Some lenders offer same day financing upon approval and some lenders may take a few days to transfer the funds. If you need the funds quickly, make sure to see what the lender’s policy is on funding.


Bottom line

With so many lenders offering personal loans, it’s in your best interest to shop around and find a lender that will offer you the best terms. People who shop and apply for personal loans online have the highest levels of overall satisfaction among personal loan borrowers, and the majority say they completely understand their loan applications, according to a J.D. Power consumer survey.
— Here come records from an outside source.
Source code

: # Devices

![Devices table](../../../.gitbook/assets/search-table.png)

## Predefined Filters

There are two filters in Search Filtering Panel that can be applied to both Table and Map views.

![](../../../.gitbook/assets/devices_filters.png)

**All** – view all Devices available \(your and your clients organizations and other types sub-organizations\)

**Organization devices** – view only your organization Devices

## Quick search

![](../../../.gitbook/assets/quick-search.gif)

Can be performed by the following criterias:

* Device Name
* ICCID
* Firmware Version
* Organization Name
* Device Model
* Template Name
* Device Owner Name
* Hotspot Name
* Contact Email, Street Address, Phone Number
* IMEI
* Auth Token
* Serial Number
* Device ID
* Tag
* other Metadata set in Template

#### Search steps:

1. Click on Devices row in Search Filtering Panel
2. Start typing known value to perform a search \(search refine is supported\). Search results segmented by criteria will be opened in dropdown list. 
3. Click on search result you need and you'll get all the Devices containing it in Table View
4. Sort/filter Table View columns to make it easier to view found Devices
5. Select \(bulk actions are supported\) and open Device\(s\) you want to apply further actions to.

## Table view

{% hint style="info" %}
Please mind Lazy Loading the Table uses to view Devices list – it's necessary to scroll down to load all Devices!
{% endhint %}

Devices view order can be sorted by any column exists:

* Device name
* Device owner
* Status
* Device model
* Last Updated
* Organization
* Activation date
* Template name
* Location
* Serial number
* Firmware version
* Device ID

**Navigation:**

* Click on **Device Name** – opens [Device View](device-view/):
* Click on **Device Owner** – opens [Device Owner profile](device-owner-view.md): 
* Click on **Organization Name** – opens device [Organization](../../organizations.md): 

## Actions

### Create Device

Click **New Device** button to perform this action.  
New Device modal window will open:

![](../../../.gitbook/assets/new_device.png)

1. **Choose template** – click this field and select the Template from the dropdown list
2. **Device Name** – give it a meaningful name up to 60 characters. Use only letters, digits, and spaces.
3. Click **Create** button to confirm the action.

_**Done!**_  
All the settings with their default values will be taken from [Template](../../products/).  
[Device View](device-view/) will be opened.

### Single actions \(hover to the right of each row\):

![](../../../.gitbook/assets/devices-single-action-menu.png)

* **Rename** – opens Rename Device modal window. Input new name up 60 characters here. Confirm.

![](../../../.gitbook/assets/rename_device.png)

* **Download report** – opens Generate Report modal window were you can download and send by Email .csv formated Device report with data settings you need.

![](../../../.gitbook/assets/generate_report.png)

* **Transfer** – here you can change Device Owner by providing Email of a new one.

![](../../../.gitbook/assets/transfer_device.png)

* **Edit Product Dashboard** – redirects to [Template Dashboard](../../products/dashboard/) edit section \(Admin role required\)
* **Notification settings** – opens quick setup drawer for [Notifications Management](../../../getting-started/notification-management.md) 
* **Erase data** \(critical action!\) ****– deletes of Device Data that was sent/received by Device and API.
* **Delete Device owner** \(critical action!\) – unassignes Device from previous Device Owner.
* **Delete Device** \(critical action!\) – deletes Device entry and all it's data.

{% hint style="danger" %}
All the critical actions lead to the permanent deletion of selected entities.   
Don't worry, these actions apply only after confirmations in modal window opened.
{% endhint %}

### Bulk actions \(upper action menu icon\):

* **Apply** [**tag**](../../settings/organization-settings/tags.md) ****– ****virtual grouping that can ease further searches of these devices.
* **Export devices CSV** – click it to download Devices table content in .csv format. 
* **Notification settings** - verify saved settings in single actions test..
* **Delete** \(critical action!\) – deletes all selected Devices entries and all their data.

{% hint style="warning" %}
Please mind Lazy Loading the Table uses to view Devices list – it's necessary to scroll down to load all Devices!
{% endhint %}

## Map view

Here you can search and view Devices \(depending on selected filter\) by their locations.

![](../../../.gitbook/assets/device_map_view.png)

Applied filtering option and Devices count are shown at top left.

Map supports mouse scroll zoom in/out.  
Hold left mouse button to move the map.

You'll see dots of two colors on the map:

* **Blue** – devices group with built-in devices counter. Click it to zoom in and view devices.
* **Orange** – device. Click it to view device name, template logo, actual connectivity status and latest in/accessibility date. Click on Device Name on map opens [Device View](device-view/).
FAQs about how to apply for a personal loan

What are the types of personal loans?

There are two types of personal loans — secured and unsecured. Unsecured personal loans aren’t backed by collateral. The lender decides whether you qualify based on your financial history. If you don’t qualify for an unsecured loan or want a lower interest rate, some lenders also offer secured loans. Secured personal loans are backed by collateral, such as a savings account or CD. If you’re unable to make your payments, your lender typically has the right to claim your asset as payment for the loan.

Does applying for a personal loan impact your credit score?

Creditors may review your credit reports and scores when you apply to open a new line of credit. This typically causes a hard inquiry, which may lower your credit scores by a few points regardless of whether you’re approved or declined.

What is the best place to get a personal loan?

Personal loans can be a good option for getting cash to help you to consolidate debt or pay for emergencies, like home or car repairs. But before you sign up for a loan, research your lender options — including banks, credit unions and online lenders.

*Approval Odds are not a guarantee of approval. Credit Karma determines Approval Odds by comparing your credit profile to other Credit Karma members who were approved for the personal loan, or whether you meet certain criteria determined by the lender. Of course, there’s no such thing as a sure thing, but knowing your Approval Odds may help you narrow down your choices. For example, you may not be approved because you don’t meet the lender’s “ability to pay standard” after they verify your income and employment; or, you already have the maximum number of accounts with that specific lender.


About the author: Erica Gellerman is a personal finance writer with an MBA in marketing and strategy from Duke University. She’s also the founder of The Worth Project: a weekly money newsletter you actually want to read. Her work has b… Read more.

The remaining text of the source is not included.